Outro dia ao encontrar um amigo no banco (local aliás, que nos obriga depositar jorros de horas para resolver qualquer pífio problema) ficou totalmente confuso porque eu aproveitava aquele tempo de espera para escrever uma carta. “Você é estranho.” Sentenciou-me ele. Nesse mundo onde toda escrita e leitura ocorrem on line, quase sempre de péssima qualidade, não há muito espaço para leituras e escritas no mundo real. Por que escrever uma carta quando um email, mensagem em rede social ou uma ligação resolveriam a questão rapidamente? Os porquês eu não sei, mas posso dar algumas boas pistas.
O que não sei é explicar. Uma carta é sempre um presente tão pessoal e íntimo que a letra da pessoa que nos envia tem sempre sua voz quando a lemos. Os sentimentos de quem nos escreveu talvez não existam mais quando passamos os olhos nas linhas manuscritas, afinal, foram escritas dias ou semanas antes de chegar até nós.
Que mal faz se essa pessoa não está mais sentindo a angústia, ou alegria que lemos? Nenhum! Que importa se essa carta é como a estrela que juramos ver na noite bela, quando na verdade já se apagou há muitos e muitos anos e o que vemos é sua luz que ainda viaja? Importa é saber que a pessoa quis que soubéssemos o que se passa(va) em sua alma. Fez tanta questão, que para escrever dispôs-se a escolher um local tranquilo, uma boa caneta, separou um tempo, organizou as ideias em meio ao turbilhão de sentimentos que a rodeava, acalmou sua alma, escreveu linhas sobre linhas, palavras após palavras, para que em seguida, revisasse o texto, reescrevesse com a melhor letra possível (quer nos impressionar), tudo isso sem ser tocado pelos ventos da pressa, sentindo apenas a leve brisa da paciência, colocou em envelope, esperou na fila da agência dos correios para que depois de longa viagem, nossos olhos brilhassem com esse papel simples, manuscrito, humano ao ler com a voz de seu emissor essas palavras sempre breves – não importando o quão extensa seja a carta.
Temos cada vez menos tempo. O domingo se lança sobre a noite de sábado. A segunda chutando as portas da semana seguinte grita urgência. A quarta é empurrada pela sexta. E assim as breves flores de maio murcham num precipitado agosto. Não escrevemos nem lemos mais cartas.

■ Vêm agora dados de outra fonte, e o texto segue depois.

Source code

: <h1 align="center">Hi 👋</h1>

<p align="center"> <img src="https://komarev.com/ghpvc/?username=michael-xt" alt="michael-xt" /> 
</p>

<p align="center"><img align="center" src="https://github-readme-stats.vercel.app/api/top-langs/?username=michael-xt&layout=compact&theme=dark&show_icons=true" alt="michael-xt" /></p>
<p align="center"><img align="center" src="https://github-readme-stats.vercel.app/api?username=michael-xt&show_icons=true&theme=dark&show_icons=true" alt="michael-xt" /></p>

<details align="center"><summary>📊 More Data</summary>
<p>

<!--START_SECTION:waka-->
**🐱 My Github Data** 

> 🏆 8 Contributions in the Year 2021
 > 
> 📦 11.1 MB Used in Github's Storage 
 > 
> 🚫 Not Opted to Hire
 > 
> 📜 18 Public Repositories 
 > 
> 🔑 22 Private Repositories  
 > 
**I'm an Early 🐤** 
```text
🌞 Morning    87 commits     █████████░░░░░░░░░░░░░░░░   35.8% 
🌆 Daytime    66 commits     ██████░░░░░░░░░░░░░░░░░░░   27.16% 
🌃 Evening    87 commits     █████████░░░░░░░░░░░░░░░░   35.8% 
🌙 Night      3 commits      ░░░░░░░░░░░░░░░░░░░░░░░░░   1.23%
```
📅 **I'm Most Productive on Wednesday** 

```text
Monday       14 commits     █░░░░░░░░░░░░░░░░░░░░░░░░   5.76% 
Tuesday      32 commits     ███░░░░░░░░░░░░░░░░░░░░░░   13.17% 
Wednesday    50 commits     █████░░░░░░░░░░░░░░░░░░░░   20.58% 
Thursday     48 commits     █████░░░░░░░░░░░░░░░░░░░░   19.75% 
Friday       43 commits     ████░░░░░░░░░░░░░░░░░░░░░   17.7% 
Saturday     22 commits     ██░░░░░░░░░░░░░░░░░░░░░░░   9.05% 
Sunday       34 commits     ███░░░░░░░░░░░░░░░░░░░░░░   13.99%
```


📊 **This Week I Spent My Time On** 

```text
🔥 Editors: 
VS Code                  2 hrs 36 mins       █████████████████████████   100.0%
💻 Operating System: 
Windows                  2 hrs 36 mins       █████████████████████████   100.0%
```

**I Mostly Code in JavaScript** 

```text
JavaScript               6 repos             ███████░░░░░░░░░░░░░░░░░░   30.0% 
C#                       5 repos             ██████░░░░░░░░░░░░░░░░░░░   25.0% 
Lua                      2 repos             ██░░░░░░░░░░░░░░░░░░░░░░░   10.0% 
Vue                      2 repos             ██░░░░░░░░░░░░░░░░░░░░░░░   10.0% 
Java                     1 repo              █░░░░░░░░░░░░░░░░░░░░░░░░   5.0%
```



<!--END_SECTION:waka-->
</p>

Escrevamos, escrevamos pois meus amigos, escrevamos cartas cálidas, cartas longas e cheias de sentimentos. Sentimentos que não teremos mais amanhã porque seremos sábios. Escrevamos para aquela nossa tia religiosa que mora longe, escrevamos – secretamente – para aquele nosso amor que já se casou e lamentamos que não foi conosco. Escrevamos para a criança doente que mora no final da rua, mandemos com a carta uma linda caixa de bombons. Escrevamos para aquele nosso amigo chato, durão, distante mas acima de tudo leal, e que haja convite para beber uma cerveja. Escrevamos para aquele amor incurável e perturbador, mesmo que não entreguemos a carta… Escrevamos que nossa vida é breve, e essa “correria” a que nos entregamos (ou nos entregam) é vã. Afinal, restarão apenas poucos amigos, uma casa simples, uma porção de móveis e um punhado de cartas no fundo de uma gaveta que se abrirá cada vez menos.